What is required: Among the entries below, only the lines starting at the one with "no-signalling и предел" and ending at the one with "космологической постоянной. ECT", both included, are to be printed exactly.

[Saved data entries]
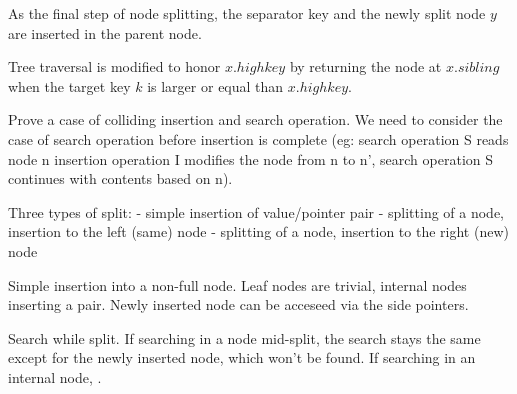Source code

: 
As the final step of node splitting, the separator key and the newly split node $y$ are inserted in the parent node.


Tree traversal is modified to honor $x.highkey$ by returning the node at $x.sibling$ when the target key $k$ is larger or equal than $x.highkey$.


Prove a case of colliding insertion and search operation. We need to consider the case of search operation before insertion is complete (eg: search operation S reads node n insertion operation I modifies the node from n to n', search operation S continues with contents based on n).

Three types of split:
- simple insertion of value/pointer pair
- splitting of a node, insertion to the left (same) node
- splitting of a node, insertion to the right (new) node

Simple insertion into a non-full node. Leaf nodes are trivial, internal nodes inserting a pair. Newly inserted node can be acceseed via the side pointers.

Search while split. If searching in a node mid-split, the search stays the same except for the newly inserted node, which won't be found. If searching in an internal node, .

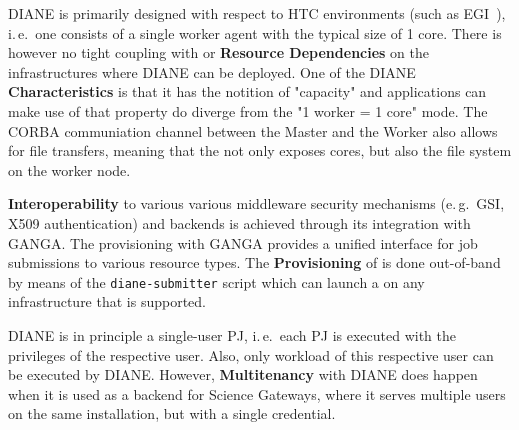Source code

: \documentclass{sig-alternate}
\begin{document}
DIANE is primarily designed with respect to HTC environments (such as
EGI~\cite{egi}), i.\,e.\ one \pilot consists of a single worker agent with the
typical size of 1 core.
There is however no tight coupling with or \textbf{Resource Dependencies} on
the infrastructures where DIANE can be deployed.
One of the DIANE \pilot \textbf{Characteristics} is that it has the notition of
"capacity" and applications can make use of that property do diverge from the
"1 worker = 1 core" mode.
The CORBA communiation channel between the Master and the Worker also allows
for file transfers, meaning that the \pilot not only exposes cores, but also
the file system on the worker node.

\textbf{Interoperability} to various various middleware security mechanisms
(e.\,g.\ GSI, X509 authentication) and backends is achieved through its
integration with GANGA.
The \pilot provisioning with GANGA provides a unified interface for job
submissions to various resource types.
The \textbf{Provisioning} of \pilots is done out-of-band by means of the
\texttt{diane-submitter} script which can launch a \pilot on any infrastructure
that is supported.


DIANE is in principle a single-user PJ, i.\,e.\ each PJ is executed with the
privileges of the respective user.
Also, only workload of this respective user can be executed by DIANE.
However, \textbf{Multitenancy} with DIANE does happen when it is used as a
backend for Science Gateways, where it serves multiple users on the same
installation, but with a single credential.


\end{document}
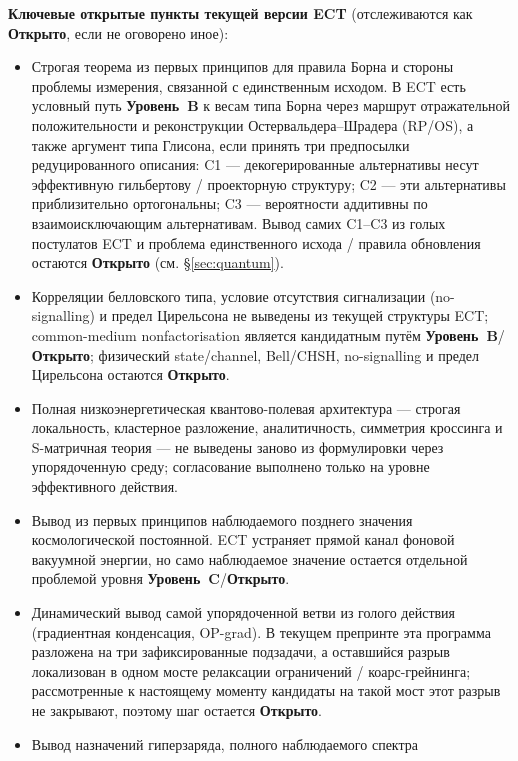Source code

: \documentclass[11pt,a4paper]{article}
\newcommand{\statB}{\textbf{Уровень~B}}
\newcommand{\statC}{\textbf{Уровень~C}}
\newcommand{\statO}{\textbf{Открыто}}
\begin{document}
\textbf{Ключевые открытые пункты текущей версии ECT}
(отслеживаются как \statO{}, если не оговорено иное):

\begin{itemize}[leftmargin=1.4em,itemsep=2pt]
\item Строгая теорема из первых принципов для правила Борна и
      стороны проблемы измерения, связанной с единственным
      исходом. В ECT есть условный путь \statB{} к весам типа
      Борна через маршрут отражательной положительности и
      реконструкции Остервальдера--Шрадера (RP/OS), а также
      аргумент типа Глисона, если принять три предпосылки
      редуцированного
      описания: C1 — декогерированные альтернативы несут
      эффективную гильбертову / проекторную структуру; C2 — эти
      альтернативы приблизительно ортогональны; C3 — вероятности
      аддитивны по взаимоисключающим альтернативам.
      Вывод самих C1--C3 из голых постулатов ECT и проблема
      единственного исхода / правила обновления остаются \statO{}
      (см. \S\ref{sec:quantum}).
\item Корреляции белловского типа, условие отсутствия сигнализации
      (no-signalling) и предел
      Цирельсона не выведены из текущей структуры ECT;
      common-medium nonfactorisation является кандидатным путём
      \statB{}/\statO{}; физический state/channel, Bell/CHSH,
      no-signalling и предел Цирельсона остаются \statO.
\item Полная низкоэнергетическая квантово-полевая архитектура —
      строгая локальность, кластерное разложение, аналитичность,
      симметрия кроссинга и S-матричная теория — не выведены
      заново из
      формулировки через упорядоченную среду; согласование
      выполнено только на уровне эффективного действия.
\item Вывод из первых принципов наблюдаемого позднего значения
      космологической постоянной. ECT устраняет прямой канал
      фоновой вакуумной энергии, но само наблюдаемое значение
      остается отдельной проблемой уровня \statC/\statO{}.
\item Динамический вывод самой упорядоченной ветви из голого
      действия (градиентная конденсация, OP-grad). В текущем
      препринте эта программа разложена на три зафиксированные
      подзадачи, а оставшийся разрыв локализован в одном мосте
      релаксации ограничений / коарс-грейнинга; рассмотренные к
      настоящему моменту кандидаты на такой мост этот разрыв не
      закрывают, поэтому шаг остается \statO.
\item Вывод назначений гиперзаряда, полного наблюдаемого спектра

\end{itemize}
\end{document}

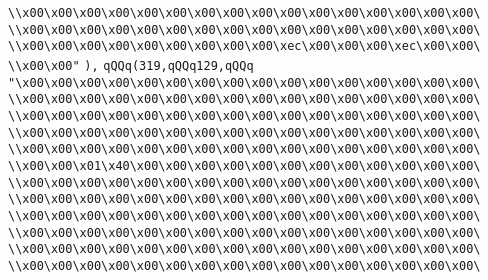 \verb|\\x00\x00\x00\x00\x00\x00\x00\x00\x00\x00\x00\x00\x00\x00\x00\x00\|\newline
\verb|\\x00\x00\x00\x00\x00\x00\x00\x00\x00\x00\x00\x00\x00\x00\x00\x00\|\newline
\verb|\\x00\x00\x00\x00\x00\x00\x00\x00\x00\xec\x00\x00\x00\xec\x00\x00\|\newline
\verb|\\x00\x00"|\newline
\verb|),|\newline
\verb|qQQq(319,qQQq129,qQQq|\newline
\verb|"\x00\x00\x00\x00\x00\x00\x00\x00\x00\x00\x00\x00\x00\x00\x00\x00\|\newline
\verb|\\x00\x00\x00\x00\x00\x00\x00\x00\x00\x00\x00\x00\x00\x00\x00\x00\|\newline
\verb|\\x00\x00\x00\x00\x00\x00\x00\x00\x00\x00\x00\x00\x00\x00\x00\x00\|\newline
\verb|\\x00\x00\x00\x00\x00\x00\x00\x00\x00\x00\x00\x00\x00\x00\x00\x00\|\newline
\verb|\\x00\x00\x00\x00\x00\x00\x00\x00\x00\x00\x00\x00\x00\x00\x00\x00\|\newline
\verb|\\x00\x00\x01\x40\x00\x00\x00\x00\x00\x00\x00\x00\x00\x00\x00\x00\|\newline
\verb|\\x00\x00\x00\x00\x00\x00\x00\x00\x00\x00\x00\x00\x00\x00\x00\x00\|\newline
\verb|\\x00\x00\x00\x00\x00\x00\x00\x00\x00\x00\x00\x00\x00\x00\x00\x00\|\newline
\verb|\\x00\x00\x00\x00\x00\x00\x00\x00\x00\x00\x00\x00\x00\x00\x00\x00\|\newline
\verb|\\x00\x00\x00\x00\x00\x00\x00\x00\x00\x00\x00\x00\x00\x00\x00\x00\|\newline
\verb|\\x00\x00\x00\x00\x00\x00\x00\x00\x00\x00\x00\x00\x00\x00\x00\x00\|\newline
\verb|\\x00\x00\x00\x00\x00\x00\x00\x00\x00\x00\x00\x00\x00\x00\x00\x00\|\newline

Solution:
      no-signalling и предел Цирельсона остаются \statO.
\item Полная низкоэнергетическая квантово-полевая архитектура —
      строгая локальность, кластерное разложение, аналитичность,
      симметрия кроссинга и S-матричная теория — не выведены
      заново из
      формулировки через упорядоченную среду; согласование
      выполнено только на уровне эффективного действия.
\item Вывод из первых принципов наблюдаемого позднего значения
      космологической постоянной. ECT устраняет прямой канал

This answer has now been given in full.